Clin Radiol. 2025 Nov 19. pii: S0009-9260(25)00387-3. [Epub ahead of print]92 107182
AIM: This study investigates the use of multiparametric magnetic resonance imaging (mp-MRI)-based radiomics for assessing perineural invasion (PNI) in rectal cancer.
MATERIALS AND METHODS: A retrospective analysis was performed on clinical and MRI data from 423 rectal cancer patients with confirmed surgical pathology, gathered from two centres. Of these, 343 patients from centre 1 were divided into a training set and an internal validation (in-vad) set in an 8:2 ratio, while 80 patients from centre 2 were used for independent external validation (ex-vad). Univariate and multivariate analyses were conducted on clinical features to build a clinical model. A combined model integrating both clinical and radiomic features was developed.

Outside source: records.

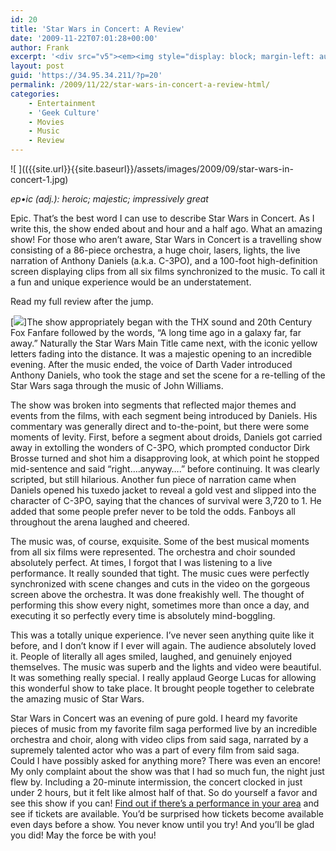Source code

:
 ```yaml
---
id: 20
title: 'Star Wars in Concert: A Review'
date: '2009-11-22T07:01:28+00:00'
author: Frank
excerpt: '<div src="v5"><em><img style="display: block; margin-left: auto; margin-right: auto; border: 0px initial initial;" title=" " src="http://s3.media.squarespace.com/production/1465610/17353535/2009/09/star-wars-in-concert-1.jpg" alt="" width="376" height="233" /> ep&bull;ic (adj.): heroic; majestic; impressively great</em><br /><br />Epic. That''s the best word I can use to describe Star Wars in Concert. As I write this, the show ended about and hour and a half ago. What an amazing show! For those who aren''t aware, Star Wars in Concert is a travelling show consisting of a 86-piece orchestra, a huge choir, lasers, lights, the live narration of Anthony Daniels (a.k.a. C-3PO), and a 100-foot high-definition screen displaying clips from all six films synchronized to the music. To call it a fun and unique experience would be an understatement.<br /><br />Read my full review after the jump.</div>'
layout: post
guid: 'https://34.95.34.211/?p=20'
permalink: /2009/11/22/star-wars-in-concert-a-review-html/
categories:
    - Entertainment
    - 'Geek Culture'
    - Movies
    - Music
    - Review
---
```


![ ](({{site.url}}{{site.baseurl}}/assets/images/2009/09/star-wars-in-concert-1.jpg) 

*ep•ic (adj.): heroic; majestic; impressively great*

Epic. That’s the best word I can use to describe Star Wars in Concert. As I write this, the show ended about and hour and a half ago. What an amazing show! For those who aren’t aware, Star Wars in Concert is a travelling show consisting of a 86-piece orchestra, a huge choir, lasers, lights, the live narration of Anthony Daniels (a.k.a. C-3PO), and a 100-foot high-definition screen displaying clips from all six films synchronized to the music. To call it a fun and unique experience would be an understatement.

Read my full review after the jump.

[![ ](http://s3.media.squarespace.com/production/1465610/17353535/2009/07/picture-23.png "Star Wars in Concert Poster")]The show appropriately began with the THX sound and 20th Century Fox Fanfare followed by the words, “A long time ago in a galaxy far, far away.” Naturally the Star Wars Main Title came next, with the iconic yellow letters fading into the distance. It was a majestic opening to an incredible evening. After the music ended, the voice of Darth Vader introduced Anthony Daniels, who took the stage and set the scene for a re-telling of the Star Wars saga through the music of John Williams.

The show was broken into segments that reflected major themes and events from the films, with each segment being introduced by Daniels. His commentary was generally direct and to-the-point, but there were some moments of levity. First, before a segment about droids, Daniels got carried away in extolling the wonders of C-3PO, which prompted conductor Dirk Brosse turned and shot him a disapproving look, at which point he stopped mid-sentence and said “right….anyway….” before continuing. It was clearly scripted, but still hilarious. Another fun piece of narration came when Daniels opened his tuxedo jacket to reveal a gold vest and slipped into the character of C-3PO, saying that the chances of survival were 3,720 to 1. He added that some people prefer never to be told the odds. Fanboys all throughout the arena laughed and cheered.

The music was, of course, exquisite. Some of the best musical moments from all six films were represented. The orchestra and choir sounded absolutely perfect. At times, I forgot that I was listening to a live performance. It really sounded that tight. The music cues were perfectly synchronized with scene changes and cuts in the video on the gorgeous screen above the orchestra. It was done freakishly well. The thought of performing this show every night, sometimes more than once a day, and executing it so perfectly every time is absolutely mind-boggling.

This was a totally unique experience. I’ve never seen anything quite like it before, and I don’t know if I ever will again. The audience absolutely loved it. People of literally all ages smiled, laughed, and genuinely enjoyed themselves. The music was superb and the lights and video were beautiful. It was something really special. I really applaud George Lucas for allowing this wonderful show to take place. It brought people together to celebrate the amazing music of Star Wars.

Star Wars in Concert was an evening of pure gold. I heard my favorite pieces of music from my favorite film saga performed live by an incredible orchestra and choir, along with video clips from said saga, narrated by a supremely talented actor who was a part of every film from said saga. Could I have possibly asked for anything more? There was even an encore! My only complaint about the show was that I had so much fun, the night just flew by. Including a 20-minute intermission, the concert clocked in just under 2 hours, but it felt like almost half of that. So do yourself a favor and see this show if you can! [Find out if there’s a performance in your area](http://starwarsinconcert.com) and see if tickets are available. You’d be surprised how tickets become available even days before a show. You never know until you try! And you’ll be glad you did! May the force be with you!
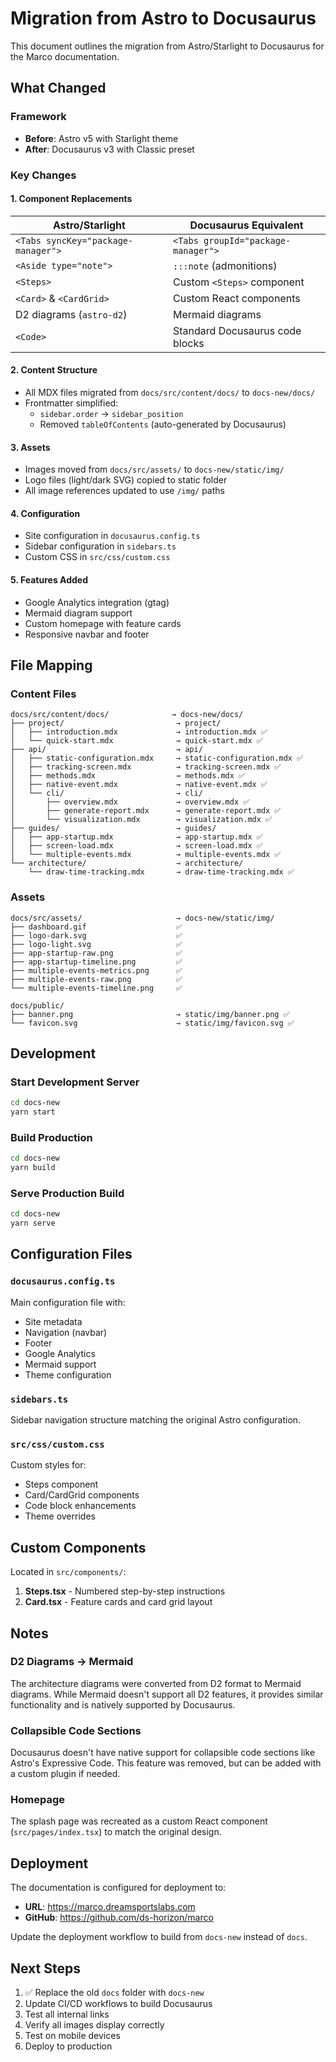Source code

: # Migration from Astro to Docusaurus

This document outlines the migration from Astro/Starlight to Docusaurus for the Marco documentation.

## What Changed

### Framework

- **Before**: Astro v5 with Starlight theme
- **After**: Docusaurus v3 with Classic preset

### Key Changes

#### 1. **Component Replacements**

| Astro/Starlight                    | Docusaurus Equivalent              |
| ---------------------------------- | ---------------------------------- |
| `<Tabs syncKey="package-manager">` | `<Tabs groupId="package-manager">` |
| `<Aside type="note">`              | `:::note` (admonitions)            |
| `<Steps>`                          | Custom `<Steps>` component         |
| `<Card>` & `<CardGrid>`            | Custom React components            |
| D2 diagrams (`astro-d2`)           | Mermaid diagrams                   |
| `<Code>`                           | Standard Docusaurus code blocks    |

#### 2. **Content Structure**

- All MDX files migrated from `docs/src/content/docs/` to `docs-new/docs/`
- Frontmatter simplified:
  - `sidebar.order` → `sidebar_position`
  - Removed `tableOfContents` (auto-generated by Docusaurus)

#### 3. **Assets**

- Images moved from `docs/src/assets/` to `docs-new/static/img/`
- Logo files (light/dark SVG) copied to static folder
- All image references updated to use `/img/` paths

#### 4. **Configuration**

- Site configuration in `docusaurus.config.ts`
- Sidebar configuration in `sidebars.ts`
- Custom CSS in `src/css/custom.css`

#### 5. **Features Added**

- Google Analytics integration (gtag)
- Mermaid diagram support
- Custom homepage with feature cards
- Responsive navbar and footer

## File Mapping

### Content Files

```
docs/src/content/docs/              → docs-new/docs/
├── project/                         → project/
│   ├── introduction.mdx             → introduction.mdx ✅
│   └── quick-start.mdx              → quick-start.mdx ✅
├── api/                             → api/
│   ├── static-configuration.mdx     → static-configuration.mdx ✅
│   ├── tracking-screen.mdx          → tracking-screen.mdx ✅
│   ├── methods.mdx                  → methods.mdx ✅
│   ├── native-event.mdx             → native-event.mdx ✅
│   └── cli/                         → cli/
│       ├── overview.mdx             → overview.mdx ✅
│       ├── generate-report.mdx      → generate-report.mdx ✅
│       └── visualization.mdx        → visualization.mdx ✅
├── guides/                          → guides/
│   ├── app-startup.mdx              → app-startup.mdx ✅
│   ├── screen-load.mdx              → screen-load.mdx ✅
│   └── multiple-events.mdx          → multiple-events.mdx ✅
└── architecture/                    → architecture/
    └── draw-time-tracking.mdx       → draw-time-tracking.mdx ✅
```

### Assets

```
docs/src/assets/                     → docs-new/static/img/
├── dashboard.gif                    ✅
├── logo-dark.svg                    ✅
├── logo-light.svg                   ✅
├── app-startup-raw.png              ✅
├── app-startup-timeline.png         ✅
├── multiple-events-metrics.png      ✅
├── multiple-events-raw.png          ✅
└── multiple-events-timeline.png     ✅

docs/public/
├── banner.png                       → static/img/banner.png ✅
└── favicon.svg                      → static/img/favicon.svg ✅
```

## Development

### Start Development Server

```bash
cd docs-new
yarn start
```

### Build Production

```bash
cd docs-new
yarn build
```

### Serve Production Build

```bash
cd docs-new
yarn serve
```

## Configuration Files

### `docusaurus.config.ts`

Main configuration file with:

- Site metadata
- Navigation (navbar)
- Footer
- Google Analytics
- Mermaid support
- Theme configuration

### `sidebars.ts`

Sidebar navigation structure matching the original Astro configuration.

### `src/css/custom.css`

Custom styles for:

- Steps component
- Card/CardGrid components
- Code block enhancements
- Theme overrides

## Custom Components

Located in `src/components/`:

1. **Steps.tsx** - Numbered step-by-step instructions
2. **Card.tsx** - Feature cards and card grid layout

## Notes

### D2 Diagrams → Mermaid

The architecture diagrams were converted from D2 format to Mermaid diagrams. While Mermaid doesn't support all D2 features, it provides similar functionality and is natively supported by Docusaurus.

### Collapsible Code Sections

Docusaurus doesn't have native support for collapsible code sections like Astro's Expressive Code. This feature was removed, but can be added with a custom plugin if needed.

### Homepage

The splash page was recreated as a custom React component (`src/pages/index.tsx`) to match the original design.

## Deployment

The documentation is configured for deployment to:

- **URL**: https://marco.dreamsportslabs.com
- **GitHub**: https://github.com/ds-horizon/marco

Update the deployment workflow to build from `docs-new` instead of `docs`.

## Next Steps

1. ✅ Replace the old `docs` folder with `docs-new`
2. Update CI/CD workflows to build Docusaurus
3. Test all internal links
4. Verify all images display correctly
5. Test on mobile devices
6. Deploy to production
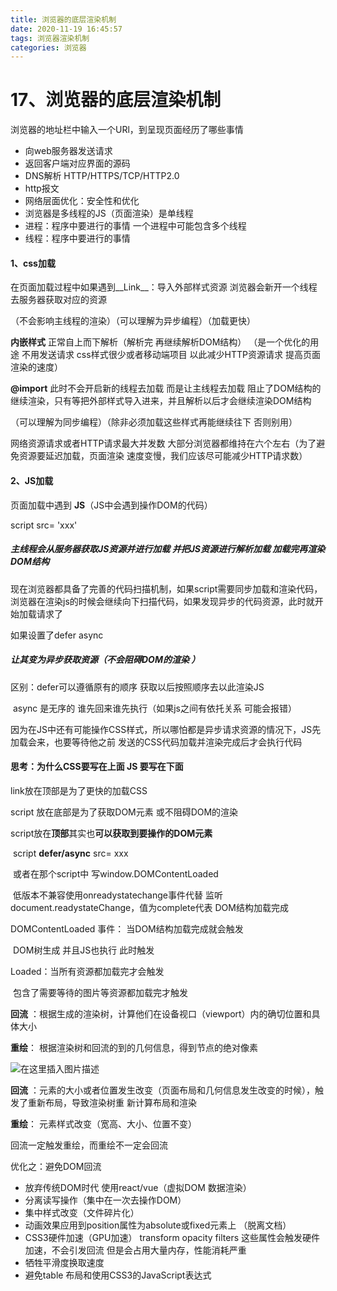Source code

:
 ```yaml
---
title: 浏览器的底层渲染机制
date: 2020-11-19 16:45:57
tags: 浏览器渲染机制
categories: 浏览器
---
```

# **17、浏览器的底层渲染机制**



浏览器的地址栏中输入一个URl，到呈现页面经历了哪些事情

+ 向web服务器发送请求
+ 返回客户端对应界面的源码
+ DNS解析 HTTP/HTTPS/TCP/HTTP2.0
+ http报文
+ 网络层面优化：安全性和优化
+ 浏览器是多线程的JS（页面渲染）是单线程
+ 进程：程序中要进行的事情 一个进程中可能包含多个线程
+ 线程：程序中要进行的事情

#### 1、css加载

在页面加载过程中如果遇到__Link__：导入外部样式资源 浏览器会新开一个线程去服务器获取对应的资源 

（不会影响主线程的渲染）（可以理解为异步编程）（加载更快）

__内嵌样式__ 正常自上而下解析（解析完 再继续解析DOM结构）  （是一个优化的用途 不用发送请求 css样式很少或者移动端项目  以此减少HTTP资源请求 提高页面渲染的速度）

__@import__  此时不会开启新的线程去加载 而是让主线程去加载 阻止了DOM结构的继续渲染，只有等把外部样式导入进来，并且解析以后才会继续渲染DOM结构

（可以理解为同步编程）（除非必须加载这些样式再能继续往下 否则别用）





网络资源请求或者HTTP请求最大并发数 	大部分浏览器都维持在六个左右（为了避免资源要延迟加载，页面渲染																												速度变慢，我们应该尽可能减少HTTP请求数）





#### 2、JS加载

页面加载中遇到  **JS**（JS中会遇到操作DOM的代码）

script src= 'xxx'

##### 主线程会从服务器获取JS资源并进行加载 并把JS资源进行解析加载 加载完再渲染DOM结构

现在浏览器都具备了完善的代码扫描机制，如果script需要同步加载和渲染代码，浏览器在渲染js的时候会继续向下扫描代码，如果发现异步的代码资源，此时就开始加载请求了

如果设置了defer async 

##### 让其变为异步获取资源（不会阻碍DOM的渲染 ）

区别：defer可以遵循原有的顺序 获取以后按照顺序去以此渲染JS

​			async 是无序的 谁先回来谁先执行（如果js之间有依托关系 可能会报错）

​			因为在JS中还有可能操作CSS样式，所以哪怕都是异步请求资源的情况下，JS先加载会来，也要等待他之前			发送的CSS代码加载并渲染完成后才会执行代码



#### 思考：为什么CSS要写在上面 JS 要写在下面

link放在顶部是为了更快的加载CSS 

script 放在底部是为了获取DOM元素 或不阻碍DOM的渲染

​	 script放在**顶部**其实也**可以获取到要操作的DOM元素**    

​	 script  __defer/async__ src= xxx

​	 或者在那个script中 写window.DOMContentLoaded 

​		低版本不兼容使用onreadystatechange事件代替 监听document.readystateChange，值为complete代表		DOM结构加载完成







DOMContentLoaded 事件： 当DOM结构加载完成就会触发

​			DOM树生成 并且JS也执行 此时触发

Loaded：当所有资源都加载完才会触发

​			包含了需要等待的图片等资源都加载完才触发	



**回流** ：根据生成的渲染树，计算他们在设备视口（viewport）内的确切位置和具体大小

**重绘**： 根据渲染树和回流的到的几何信息，得到节点的绝对像素



 ![在这里插入图片描述](https://img-blog.csdnimg.cn/20190129160020116.png?x-oss-process=image/watermark,type_ZmFuZ3poZW5naGVpdGk,shadow_10,text_aHR0cHM6Ly9ibG9nLmNzZG4ubmV0L2xpdWppYW5mZW5nMTIxNA==,size_16,color_FFFFFF,t_70) 





**回流** ：元素的大小或者位置发生改变（页面布局和几何信息发生改变的时候），触发了重新布局，导致渲染树重			 新计算布局和渲染



**重绘**： 元素样式改变（宽高、大小、位置不变）

回流一定触发重绘，而重绘不一定会回流



优化之：避免DOM回流

+ 放弃传统DOM时代 使用react/vue（虚拟DOM   数据渲染）
+ 分离读写操作（集中在一次去操作DOM）
+ 集中样式改变（文件碎片化）
+ 动画效果应用到position属性为absolute或fixed元素上 （脱离文档）
+ CSS3硬件加速（GPU加速） transform opacity filters 这些属性会触发硬件加速，不会引发回流 但是会占用大量内存，性能消耗严重
+ 牺牲平滑度换取速度
+ 避免table 布局和使用CSS3的JavaScript表达式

RESULTS: Among all patients, 131 cases (31.0 %) were PNI-positive. A multivariate analysis revealed MRI-reported T (mrT) stage (odds ratio [OR] = 1.66, P=.010) and MRI-reported N (mrN) stage (OR = 1.91, P=.002) as independent predictors of PNI, forming the clinical model. After selecting radiomic features, 30 features were used to construct the radiomics model. The area under the curve (AUC) values for the clinical model in the training, in-vad, and ex-vad sets were 0.719, 0.631, and 0.760, respectively. The AUC values for the radiomics model in the training, in-vad, and ex-vad sets were 0.841, 0.815, and 0.916, respectively, while the AUC values for the combined model in the training, in-vad, and ex-vad sets showed AUC values of 0.899, 0.826, and 0.914, respectively.
CONCLUSION: The mp-MRI-based radiomics model demonstrates high accuracy in predicting PNI status in rectal cancer, offering a noninvasive and reliable tool for preoperative assessment.